The increase in portal blood flow is another important component contributing to portal hypertension. There is significant evidence suggesting that the increase in portal blood flow is due not only to splanchnic vasodilation but also to an enlargement of the splanchnic vascular tree caused by angiogenesis. 7, 28, 29 Therefore, we anticipated that the significant inhibition of angiogenesis promoted by SU11248 in this anatomic region might translate into a significant decrease in portal blood flow.

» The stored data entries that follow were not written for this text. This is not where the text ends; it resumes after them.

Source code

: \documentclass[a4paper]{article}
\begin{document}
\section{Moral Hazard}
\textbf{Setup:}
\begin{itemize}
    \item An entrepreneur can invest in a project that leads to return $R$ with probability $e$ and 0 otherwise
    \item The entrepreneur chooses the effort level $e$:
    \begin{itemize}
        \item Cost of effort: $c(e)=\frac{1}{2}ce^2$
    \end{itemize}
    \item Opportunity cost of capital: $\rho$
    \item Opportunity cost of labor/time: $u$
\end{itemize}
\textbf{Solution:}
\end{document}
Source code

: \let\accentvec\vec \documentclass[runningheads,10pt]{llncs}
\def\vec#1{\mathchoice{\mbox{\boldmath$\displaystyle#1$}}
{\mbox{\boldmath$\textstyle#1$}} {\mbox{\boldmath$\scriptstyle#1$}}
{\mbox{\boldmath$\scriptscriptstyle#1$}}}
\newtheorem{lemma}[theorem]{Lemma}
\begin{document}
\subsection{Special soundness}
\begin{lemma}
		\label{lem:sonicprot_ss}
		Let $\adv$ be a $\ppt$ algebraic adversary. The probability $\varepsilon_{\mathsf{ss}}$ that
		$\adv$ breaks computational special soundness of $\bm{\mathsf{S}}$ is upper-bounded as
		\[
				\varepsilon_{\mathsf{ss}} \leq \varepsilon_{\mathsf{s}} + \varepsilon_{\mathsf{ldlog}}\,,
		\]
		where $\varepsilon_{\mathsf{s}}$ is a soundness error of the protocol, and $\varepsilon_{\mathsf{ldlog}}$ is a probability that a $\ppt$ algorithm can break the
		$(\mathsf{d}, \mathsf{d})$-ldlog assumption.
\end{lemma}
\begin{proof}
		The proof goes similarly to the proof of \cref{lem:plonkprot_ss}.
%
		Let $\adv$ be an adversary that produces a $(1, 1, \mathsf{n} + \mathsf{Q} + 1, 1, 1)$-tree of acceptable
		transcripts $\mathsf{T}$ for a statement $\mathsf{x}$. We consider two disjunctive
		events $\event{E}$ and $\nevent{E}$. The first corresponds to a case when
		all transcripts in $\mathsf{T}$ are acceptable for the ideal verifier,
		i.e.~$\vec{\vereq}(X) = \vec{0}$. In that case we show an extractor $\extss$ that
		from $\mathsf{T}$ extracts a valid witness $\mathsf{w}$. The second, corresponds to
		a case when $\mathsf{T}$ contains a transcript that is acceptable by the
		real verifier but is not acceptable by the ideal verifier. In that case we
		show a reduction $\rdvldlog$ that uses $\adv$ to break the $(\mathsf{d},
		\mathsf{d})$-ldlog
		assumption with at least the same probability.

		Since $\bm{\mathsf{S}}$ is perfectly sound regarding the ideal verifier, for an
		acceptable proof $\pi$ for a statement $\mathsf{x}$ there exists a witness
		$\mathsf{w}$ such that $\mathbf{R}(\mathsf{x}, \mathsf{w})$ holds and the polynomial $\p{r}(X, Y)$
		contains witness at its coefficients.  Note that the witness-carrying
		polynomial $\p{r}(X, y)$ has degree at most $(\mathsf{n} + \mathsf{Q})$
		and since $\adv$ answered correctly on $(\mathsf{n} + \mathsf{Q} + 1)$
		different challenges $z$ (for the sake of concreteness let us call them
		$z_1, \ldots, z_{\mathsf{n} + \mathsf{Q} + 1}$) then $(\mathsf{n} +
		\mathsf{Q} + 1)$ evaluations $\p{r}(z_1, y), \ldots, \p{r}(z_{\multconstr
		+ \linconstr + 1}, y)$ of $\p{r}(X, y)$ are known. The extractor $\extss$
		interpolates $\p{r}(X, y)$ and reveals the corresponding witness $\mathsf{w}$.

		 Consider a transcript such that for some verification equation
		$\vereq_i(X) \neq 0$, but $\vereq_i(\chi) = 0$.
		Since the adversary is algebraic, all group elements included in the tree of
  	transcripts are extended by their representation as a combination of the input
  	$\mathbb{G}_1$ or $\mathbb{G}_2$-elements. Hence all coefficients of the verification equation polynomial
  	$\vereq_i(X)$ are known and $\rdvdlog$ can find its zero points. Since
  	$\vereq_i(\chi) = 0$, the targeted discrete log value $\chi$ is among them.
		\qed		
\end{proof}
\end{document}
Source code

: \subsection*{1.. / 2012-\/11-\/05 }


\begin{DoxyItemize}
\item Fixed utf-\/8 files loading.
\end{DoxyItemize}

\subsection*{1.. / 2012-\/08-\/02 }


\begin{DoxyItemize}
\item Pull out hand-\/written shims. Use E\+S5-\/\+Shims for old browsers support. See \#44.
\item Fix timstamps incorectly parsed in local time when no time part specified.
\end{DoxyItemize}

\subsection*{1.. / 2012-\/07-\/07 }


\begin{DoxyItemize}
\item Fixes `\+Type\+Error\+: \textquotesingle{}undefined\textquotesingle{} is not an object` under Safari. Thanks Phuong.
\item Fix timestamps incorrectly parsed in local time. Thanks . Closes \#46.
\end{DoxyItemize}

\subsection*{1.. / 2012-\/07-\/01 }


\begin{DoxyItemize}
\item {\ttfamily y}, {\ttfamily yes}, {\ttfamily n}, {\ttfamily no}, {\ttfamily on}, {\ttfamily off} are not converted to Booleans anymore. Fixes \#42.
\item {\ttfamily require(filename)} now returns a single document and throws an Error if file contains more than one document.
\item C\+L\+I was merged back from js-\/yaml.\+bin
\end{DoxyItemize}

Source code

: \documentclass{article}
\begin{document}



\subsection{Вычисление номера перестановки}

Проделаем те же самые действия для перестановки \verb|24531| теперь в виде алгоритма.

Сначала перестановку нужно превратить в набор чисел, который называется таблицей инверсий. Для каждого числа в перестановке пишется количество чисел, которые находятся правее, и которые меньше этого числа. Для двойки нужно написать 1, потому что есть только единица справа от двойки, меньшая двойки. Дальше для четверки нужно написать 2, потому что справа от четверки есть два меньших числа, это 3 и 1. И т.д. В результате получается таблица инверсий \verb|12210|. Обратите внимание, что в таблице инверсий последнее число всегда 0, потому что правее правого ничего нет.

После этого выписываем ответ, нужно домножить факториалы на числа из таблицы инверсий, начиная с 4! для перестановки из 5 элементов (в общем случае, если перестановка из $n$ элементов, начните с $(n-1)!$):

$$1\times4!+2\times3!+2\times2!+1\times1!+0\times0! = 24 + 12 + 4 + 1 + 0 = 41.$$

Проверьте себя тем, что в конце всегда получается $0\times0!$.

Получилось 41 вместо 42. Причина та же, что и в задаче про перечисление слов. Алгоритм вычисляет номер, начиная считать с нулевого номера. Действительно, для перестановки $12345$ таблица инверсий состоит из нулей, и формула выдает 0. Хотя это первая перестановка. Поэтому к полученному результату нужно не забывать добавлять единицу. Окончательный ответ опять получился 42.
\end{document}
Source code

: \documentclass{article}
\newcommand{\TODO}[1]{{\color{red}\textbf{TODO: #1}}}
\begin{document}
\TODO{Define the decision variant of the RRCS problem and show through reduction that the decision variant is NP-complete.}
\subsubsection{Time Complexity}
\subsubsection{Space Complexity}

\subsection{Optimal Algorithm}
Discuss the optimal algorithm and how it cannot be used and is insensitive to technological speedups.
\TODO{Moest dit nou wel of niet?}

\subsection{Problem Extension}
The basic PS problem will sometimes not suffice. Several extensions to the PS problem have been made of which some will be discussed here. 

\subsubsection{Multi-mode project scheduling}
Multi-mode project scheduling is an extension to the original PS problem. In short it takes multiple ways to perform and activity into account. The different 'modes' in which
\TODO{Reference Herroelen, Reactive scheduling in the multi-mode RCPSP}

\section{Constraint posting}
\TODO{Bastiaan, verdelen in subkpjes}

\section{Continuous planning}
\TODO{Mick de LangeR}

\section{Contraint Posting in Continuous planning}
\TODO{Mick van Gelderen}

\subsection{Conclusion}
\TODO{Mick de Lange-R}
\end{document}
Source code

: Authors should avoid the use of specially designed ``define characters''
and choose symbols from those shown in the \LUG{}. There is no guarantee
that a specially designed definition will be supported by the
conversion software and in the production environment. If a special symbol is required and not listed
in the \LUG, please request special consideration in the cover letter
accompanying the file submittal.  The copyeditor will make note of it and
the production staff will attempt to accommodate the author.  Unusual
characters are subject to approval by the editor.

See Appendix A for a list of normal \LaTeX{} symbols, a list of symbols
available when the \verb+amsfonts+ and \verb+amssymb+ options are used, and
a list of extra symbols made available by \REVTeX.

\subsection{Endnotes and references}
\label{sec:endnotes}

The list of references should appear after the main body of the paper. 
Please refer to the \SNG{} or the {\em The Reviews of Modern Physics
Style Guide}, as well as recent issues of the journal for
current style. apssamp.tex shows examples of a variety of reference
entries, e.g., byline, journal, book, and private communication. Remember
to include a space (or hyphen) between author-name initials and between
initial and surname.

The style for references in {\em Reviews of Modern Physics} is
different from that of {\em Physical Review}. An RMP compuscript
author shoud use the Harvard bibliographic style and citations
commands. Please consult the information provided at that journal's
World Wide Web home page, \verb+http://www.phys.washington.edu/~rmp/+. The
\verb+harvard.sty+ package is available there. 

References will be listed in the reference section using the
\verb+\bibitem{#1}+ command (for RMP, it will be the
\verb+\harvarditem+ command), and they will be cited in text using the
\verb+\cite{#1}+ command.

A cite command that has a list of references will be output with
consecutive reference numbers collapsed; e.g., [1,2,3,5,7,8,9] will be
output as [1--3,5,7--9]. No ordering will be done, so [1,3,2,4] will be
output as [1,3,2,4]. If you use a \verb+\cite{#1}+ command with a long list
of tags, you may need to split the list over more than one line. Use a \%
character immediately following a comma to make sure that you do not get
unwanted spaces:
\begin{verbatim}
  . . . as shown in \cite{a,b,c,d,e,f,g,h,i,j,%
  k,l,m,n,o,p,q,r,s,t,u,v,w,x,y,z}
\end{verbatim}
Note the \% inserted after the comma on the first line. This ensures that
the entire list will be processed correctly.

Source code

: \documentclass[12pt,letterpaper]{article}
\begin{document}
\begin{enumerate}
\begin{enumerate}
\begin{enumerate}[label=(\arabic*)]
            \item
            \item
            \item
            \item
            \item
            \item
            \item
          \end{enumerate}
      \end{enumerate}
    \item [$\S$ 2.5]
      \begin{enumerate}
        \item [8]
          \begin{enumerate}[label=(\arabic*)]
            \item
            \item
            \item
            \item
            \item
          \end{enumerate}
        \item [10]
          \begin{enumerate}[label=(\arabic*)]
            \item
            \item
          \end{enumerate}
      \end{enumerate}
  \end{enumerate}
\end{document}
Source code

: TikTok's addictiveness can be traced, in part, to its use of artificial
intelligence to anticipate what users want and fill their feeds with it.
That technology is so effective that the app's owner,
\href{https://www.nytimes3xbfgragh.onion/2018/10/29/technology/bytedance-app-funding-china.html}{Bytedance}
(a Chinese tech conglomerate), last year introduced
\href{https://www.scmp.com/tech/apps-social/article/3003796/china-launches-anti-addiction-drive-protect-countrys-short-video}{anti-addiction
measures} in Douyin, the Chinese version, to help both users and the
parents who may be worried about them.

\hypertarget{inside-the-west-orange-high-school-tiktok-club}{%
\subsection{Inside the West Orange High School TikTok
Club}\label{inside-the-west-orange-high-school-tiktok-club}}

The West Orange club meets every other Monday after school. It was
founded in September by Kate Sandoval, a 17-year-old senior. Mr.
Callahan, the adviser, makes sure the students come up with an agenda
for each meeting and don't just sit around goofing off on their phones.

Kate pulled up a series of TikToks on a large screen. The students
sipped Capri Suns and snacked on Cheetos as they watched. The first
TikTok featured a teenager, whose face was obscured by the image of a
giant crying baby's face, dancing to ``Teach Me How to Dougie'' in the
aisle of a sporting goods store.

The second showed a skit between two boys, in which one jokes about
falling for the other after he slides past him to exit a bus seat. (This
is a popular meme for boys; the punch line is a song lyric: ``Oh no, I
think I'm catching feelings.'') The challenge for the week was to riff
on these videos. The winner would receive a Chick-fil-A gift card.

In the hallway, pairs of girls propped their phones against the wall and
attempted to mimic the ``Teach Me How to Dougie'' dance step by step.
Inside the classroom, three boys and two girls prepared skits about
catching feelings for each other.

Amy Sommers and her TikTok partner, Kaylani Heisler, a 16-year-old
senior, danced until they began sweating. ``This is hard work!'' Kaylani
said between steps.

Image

In conclusion, this study demonstrates that therapies with several molecular targets against angiogenesis, inflammation, and fibrosis might be beneficial in the treatment of cirrhosis. The advantage of using multitargeted inhibitors such as SU11248 is further supported by the observation that SU5416, which is similar to SU11248 but exclusively targets VEGFRs, failed to modify portal pressure in the experimental model of partial portal vein ligation. 30 This discrepancy may be explained by the lack of specificity of SU5416 for targeting PDGFR compared with the multitargeting capability of SU11248.